* [What this task involves]: Repeat only part of the entries. Start at the line that has "人工成本，肯定越来越高。" and keep going through the last line, exactly as given.

##### Data for review #####

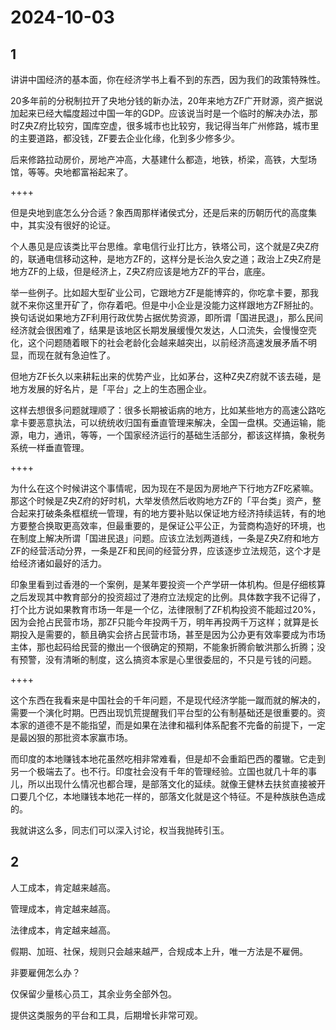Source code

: # 2024-10-03

## 1

讲讲中国经济的基本面，你在经济学书上看不到的东西，因为我们的政策特殊性。

20多年前的分税制拉开了央地分钱的新办法，20年来地方ZF广开财源，资产据说加起来已经大幅度超过中国一年的GDP。应该说当时是一个临时的解决办法，那时Z央Z府比较穷，国库空虚，很多城市也比较穷，我记得当年广州修路，城市里的主要道路，都没钱，ZF要去企业化缘，化到多少修多少。

后来修路拉动房价，房地产冲高，大基建什么都造，地铁，桥梁，高铁，大型场馆，等等。央地都富裕起来了。

++++

但是央地到底怎么分合适？象西周那样诸侯式分，还是后来的历朝历代的高度集中，其实没有很好的论证。

个人愚见是应该类比平台思维。拿电信行业打比方，铁塔公司，这个就是Z央Z府的，联通电信移动这种，是地方ZF的，这样分是长治久安之道；政治上Z央Z府是地方ZF的上级，但是经济上，Z央Z府应该是地方ZF的平台，底座。

举一些例子。比如超大型矿业公司，它跟地方ZF是能博弈的，你吃拿卡要，那我就不来你这里开矿了，你存着吧。但是中小企业是没能力这样跟地方ZF掰扯的。换句话说如果地方ZF利用行政优势占据优势资源，即所谓「国进民退」，那么民间经济就会很困难了，结果是该地区长期发展缓慢欠发达，人口流失，会慢慢空壳化，这个问题随着眼下的社会老龄化会越来越突出，以前经济高速发展矛盾不明显，而现在就有急迫性了。

但地方ZF长久以来耕耘出来的优势产业，比如茅台，这种Z央Z府就不该去碰，是地方发展的好名片，是「平台」之上的生态圈企业。

这样去想很多问题就理顺了：很多长期被诟病的地方，比如某些地方的高速公路吃拿卡要恶意执法，可以统统收归国有垂直管理来解决，全国一盘棋。交通运输，能源，电力，通讯，等等，一个国家经济运行的基础生活部分，都该这样搞，象税务系统一样垂直管理。

++++

为什么在这个时候讲这个事情呢，因为现在不是因为房地产下行地方ZF吃紧嘛。那这个时候是Z央Z府的好时机，大举发债然后收购地方ZF的「平台类」资产，整合起来打破条条框框统一管理，有的地方要补贴以保证地方经济持续运转，有的地方要整合换取更高效率，但最重要的，是保证公平公正，为营商构造好的环境，也在制度上解决所谓「国进民退」问题。应该立法划两道线，一条是Z央Z府和地方ZF的经营活动分界，一条是ZF和民间的经营分界，应该逐步立法规范，这个才是给经济诸如最好的活力。

印象里看到过香港的一个案例，是某年要投资一个产学研一体机构。但是仔细核算之后发现其中教育部分的投资超过了港府立法规定的比例。具体数字我不记得了，打个比方说如果教育市场一年是一个亿，法律限制了ZF机构投资不能超过20%，因为会抢占民营市场，那ZF只能今年投两千万，明年再投两千万这样；就算是长期投入是需要的，额且确实会挤占民营市场，甚至是因为公办更有效率要成为市场主体，那也起码给民营的撤出一个很确定的预期，不能象折腾俞敏洪那么折腾；没有预警，没有清晰的制度，这么搞资本家是心里很委屈的，不只是亏钱的问题。

++++

这个东西在我看来是中国社会的千年问题，不是现代经济学能一蹴而就的解决的，需要一个演化时期。巴西出现饥荒提醒我们平台型的公有制基础还是很重要的。资本家的道德不是不能指望，而是如果在法律和福利体系配套不完备的前提下，一定是最凶狠的那批资本家赢市场。

而印度的本地赚钱本地花虽然吃相非常难看，但是却不会重蹈巴西的覆辙。它走到另一个极端去了。也不行。印度社会没有千年的管理经验。立国也就几十年的事儿，所以出现什么情况也都合理，是部落文化的延续。就像王健林去扶贫直接被开口要几个亿，本地赚钱本地花一样的，部落文化就是这个特征。不是种族肤色造成的。

我就讲这么多，同志们可以深入讨论，权当我抛砖引玉。

## 2

人工成本，肯定越来越高。

管理成本，肯定越来越高。

法律成本，肯定越来越高。

假期、加班、社保，规则只会越来越严，合规成本上升，唯一方法是不雇佣。

非要雇佣怎么办？

仅保留少量核心员工，其余业务全部外包。

提供这类服务的平台和工具，后期增长非常可观。 ​​​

#####

* [Solution for this problem]:
人工成本，肯定越来越高。

管理成本，肯定越来越高。

法律成本，肯定越来越高。

假期、加班、社保，规则只会越来越严，合规成本上升，唯一方法是不雇佣。

非要雇佣怎么办？

仅保留少量核心员工，其余业务全部外包。

提供这类服务的平台和工具，后期增长非常可观。 ​​​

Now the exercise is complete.